Several months ago, on my way to a meeting, I heard an individual on the radio use a term I don’t recall having heard before. Specifically the individual used the term “compassion fatigue.” Since I had tuned in late to the program, I didn’t hear the full context of the speaker’s comments. From what I heard, though, the individual used this phrase to describe the fact that often people can become so overwhelmed with issues, circumstances, injustices and causes that call for a response of care and compassion, that as a result they simply shut down, tune things out, and turn more and more inward.
I suspect that for all of us there are times when we are so overwhelmed by the terrible nature of something or some things, that we become paralyzed and do nothing. In part this is understandable. As humans, we can only endure seeing so much pain or so many needs before we are overwhelmed and simply shut down for a while. On a permanent basis, I don’t know that we are able to bear the pain, the sadness and the sorrows of the world. Perhaps some of us are called and are capable of doing this—Blessed Mother Teresa comes to mind—but I wonder if this is possible for the majority of us. Sometimes we do need to simply shut down for a while. I think there is a difference, though, between those times when we shut down and do nothing, and those times when we give in completely to “compassion fatigue” and simply stop caring. When we let ourselves stop caring by telling ourselves that we can’t deal with all the pain and hardship, something is terribly wrong.
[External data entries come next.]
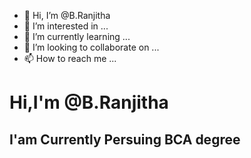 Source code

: - 👋 Hi, I’m @B.Ranjitha
- 👀 I’m interested in ...
- 🌱 I’m currently learning ...
- 💞️ I’m looking to collaborate on ...
- 📫 How to reach me ...

<!---
B-Ranjitha/B-Ranjitha is a ✨ special ✨ repository because its `README.md` (this file) appears on your GitHub profile.
You can click the Preview link to take a look at your changes.
--->
<html>
<head>
</head>
<body>
<h1>Hi,I'm @B.Ranjitha</h1>
<h2>I'am Currently Persuing BCA degree</h2>
</body>
</html>
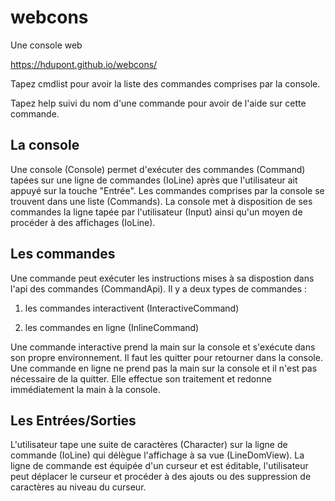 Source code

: # webcons

Une console web

https://hdupont.github.io/webcons/

Tapez cmdlist pour avoir la liste des commandes comprises par la console.

Tapez help suivi du nom d'une commande pour avoir de l'aide sur cette commande.
  
## La console

Une console (Console) permet d'exécuter des commandes (Command) tapées sur une ligne de commandes (IoLine) après que l'utilisateur ait appuyé sur la touche "Entrée".
Les commandes comprises par la console se trouvent dans une liste (Commands).
La console met à disposition de ses commandes la ligne tapée par l'utilisateur (Input) ainsi qu'un moyen de procéder à des affichages (IoLine). 
 
## Les commandes
 
Une commande peut exécuter les instructions mises à sa dispostion dans l'api des commandes (CommandApi).
Il y a deux types de commandes :

1. les commandes interactivent (InteractiveCommand)

2. les commandes en ligne (InlineCommand)

Une commande interactive prend la main sur la console et s'exécute dans son propre environnement. Il faut les quitter pour retourner dans la console. Une commande en ligne ne prend pas la main sur la console et il n'est pas nécessaire de la quitter. Elle effectue son traitement et redonne immédiatement la main à la console.
 
##  Les Entrées/Sorties

L'utilisateur tape une suite de caractères (Character) sur la ligne de  commande (IoLine) qui délègue l'affichage à sa vue (LineDomView). La ligne de commande est équipée d'un curseur et est éditable, l'utilisateur peut déplacer le curseur et procéder à des ajouts ou des suppression de caractères au niveau du curseur.
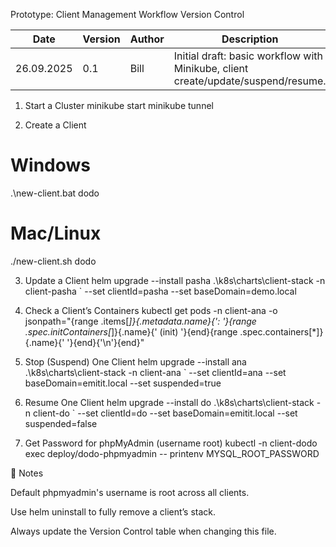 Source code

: Prototype: Client Management Workflow
 Version Control

| Date       | Version | Author | Description                                                                       |
| ---------- | ------- | ------ | --------------------------------------------------------------------------------- |
| 26.09.2025 | 0.1     | Bill   | Initial draft: basic workflow with Minikube, client create/update/suspend/resume. |


1. Start a Cluster
minikube start
minikube tunnel

2. Create a Client
# Windows
.\new-client.bat dodo

# Mac/Linux
./new-client.sh dodo

3. Update a Client
helm upgrade --install pasha .\k8s\charts\client-stack -n client-pasha `
  --set clientId=pasha --set baseDomain=demo.local

4. Check a Client’s Containers
kubectl get pods -n client-ana -o jsonpath="{range .items[*]}{.metadata.name}{': '}{range .spec.initContainers[*]}{.name}{' (init) '}{end}{range .spec.containers[*]}{.name}{' '}{end}{'\n'}{end}"

5. Stop (Suspend) One Client
helm upgrade --install ana .\k8s\charts\client-stack -n client-ana `
  --set clientId=ana --set baseDomain=emitit.local --set suspended=true

6. Resume One Client
helm upgrade --install do .\k8s\charts\client-stack -n client-do `
  --set clientId=do --set baseDomain=emitit.local --set suspended=false

7. Get Password for phpMyAdmin (username root)
kubectl -n client-dodo exec deploy/dodo-phpmyadmin -- printenv MYSQL_ROOT_PASSWORD

📝 Notes

Default phpmyadmin's username is root across all clients.

Use helm uninstall to fully remove a client’s stack.

Always update the Version Control table when changing this file. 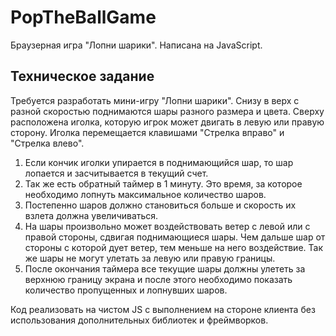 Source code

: # PopTheBallGame
Браузерная игра "Лопни шарики". Написана на JavaScript.

## Техническое задание
Требуется разработать мини-игру "Лопни шарики". Снизу в верх с разной скоростью поднимаются шары разного размера и цвета. Сверху расположена иголка, которую игрок может двигать в левую или правую сторону. Иголка перемещается клавишами "Стрелка вправо" и "Стрелка влево".
1. Если кончик иголки упирается в поднимающийся шар, то шар лопается и засчитывается в текущий счет.
2. Так же есть обратный таймер в 1 минуту. Это время, за которое необходимо лопнуть максимальное количество шаров.
3. Постепенно шаров должно становиться больше и скорость их взлета должна увеличиваться.
4. На шары произвольно может воздействовать ветер с левой или с правой стороны, сдвигая поднимающиеся шары. Чем дальше шар от стороны с которой дует ветер, тем меньше на него воздействие. Так же шары не могут улетать за левую или правую границы.
5. После окончания таймера все текущие шары должны улететь за верхнюю границу экрана и после этого необходимо показать количество пропущенных и лопнувших шаров.

Код реализовать на чистом JS с выполнением на стороне клиента без использования дополнительных библиотек и фреймворков.
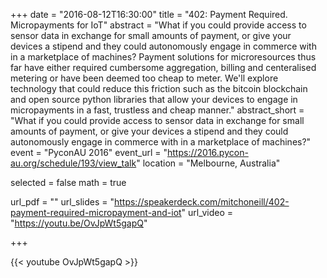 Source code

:+++
date = "2016-08-12T16:30:00"
title = "402: Payment Required. Micropayments for IoT"
abstract = "What if you could provide access to sensor data in exchange for small amounts of payment, or give your devices a stipend and they could autonomously engage in commerce with in a marketplace of machines? Payment solutions for microresources thus far have either required cumbersome aggregation, billing and centeralised metering or have been deemed too cheap to meter. We'll explore technology that could reduce this friction such as the bitcoin blockchain and open source python libraries that allow your devices to engage in micropayments in a fast, trustless and cheap manner."
abstract_short = "What if you could provide access to sensor data in exchange for small amounts of payment, or give your devices a stipend and they could autonomously engage in commerce with in a marketplace of machines?"
event = "PyconAU 2016"
event_url = "https://2016.pycon-au.org/schedule/193/view_talk"
location = "Melbourne, Australia"

selected = false
math = true

url_pdf = ""
url_slides = "https://speakerdeck.com/mitchoneill/402-payment-required-micropayment-and-iot"
url_video = "https://youtu.be/OvJpWt5gapQ"


+++

{{< youtube OvJpWt5gapQ >}}
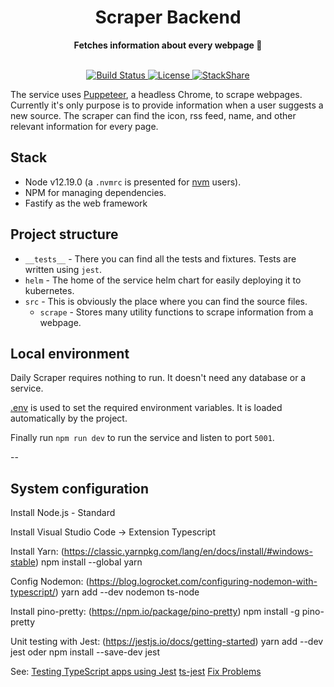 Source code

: <div align="center">
  <h1>Scraper Backend</h1>
  <strong>Fetches information about every webpage 🤖</strong>
</div>
<br>
<p align="center">
  <a href="https://circleci.com/gh/dailydotdev/daily-scraper">
    <img src="https://img.shields.io/circleci/build/github/dailydotdev/daily-scraper/master.svg" alt="Build Status">
  </a>
  <a href="https://github.com/dailydotdev/daily-scraper/blob/master/LICENSE">
    <img src="https://img.shields.io/github/license/dailydotdev/daily-scraper.svg" alt="License">
  </a>
  <a href="https://stackshare.io/daily/daily">
    <img src="http://img.shields.io/badge/tech-stack-0690fa.svg?style=flat" alt="StackShare">
  </a>
</p>

The service uses [Puppeteer](https://github.com/puppeteer/puppeteer), a headless Chrome, to scrape webpages.
Currently it's only purpose is to provide information when a user suggests a new source.
The scraper can find the icon, rss feed, name, and other relevant information for every page.

## Stack

* Node v12.19.0 (a `.nvmrc` is presented for [nvm](https://github.com/nvm-sh/nvm) users).
* NPM for managing dependencies.
* Fastify as the web framework

## Project structure

* `__tests__` - There you can find all the tests and fixtures. Tests are written using `jest`.
* `helm` - The home of the service helm chart for easily deploying it to kubernetes.
* `src` - This is obviously the place where you can find the source files.
  * `scrape` - Stores many utility functions to scrape information from a webpage.

## Local environment

Daily Scraper requires nothing to run. It doesn't need any database or a service.

[.env](.env) is used to set the required environment variables. It is loaded automatically by the project.

Finally run `npm run dev` to run the service and listen to port `5001`.

--

## System configuration

Install Node.js - Standard

Install Visual Studio Code
-> Extension Typescript

Install Yarn: (https://classic.yarnpkg.com/lang/en/docs/install/#windows-stable)
npm install --global yarn

Config Nodemon: (https://blog.logrocket.com/configuring-nodemon-with-typescript/)
yarn add --dev nodemon ts-node

Install pino-pretty: (https://npm.io/package/pino-pretty)
npm install -g pino-pretty


Unit testing with Jest: (https://jestjs.io/docs/getting-started)
yarn add --dev jest
oder
npm install --save-dev jest

See: [Testing TypeScript apps using Jest](https://blog.logrocket.com/testing-typescript-apps-using-jest/)
[ts-jest](https://www.npmjs.com/package/ts-jest)
[Fix Problems](https://medium.com/@joenjenga/its-jest-common-problem-faced-using-jest-9905e96db8a)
As Christians, our call and our challenge is to be the heart, the hands, the voice, and the face of Christ in our world. We may not do this well. At times we may temporarily give in to “compassion fatigue.” The one thing we cannot do, though, is let this become a permanent condition. We can’t shut our eyes to the pain and need around us. We can’t be concerned only with ourselves.
Yes, with all the pain and hardship in the world, and indeed with all the pain and hardship that exists all around us, it would be easy to give in to “compassion fatigue” on a permanent basis. This is not an option for us as Christians, however. I believe this is the reason why this season of Lent is so important. It challenges us to see beyond ourselves to the needs of others. It calls us to be more caring and compassionate and it invites us to try harder to show and share Christ in our words and actions. We may not do this very well. (I fail at it regularly.) I also know and believe, though, that it is what we are called to do and be as followers of Jesus.
My prayer for us during this season of Lent is that it will be a time for our care and compassion to be renewed and strengthened, so that we might truly be the heart, the hands, the voice and face of Christ in our world.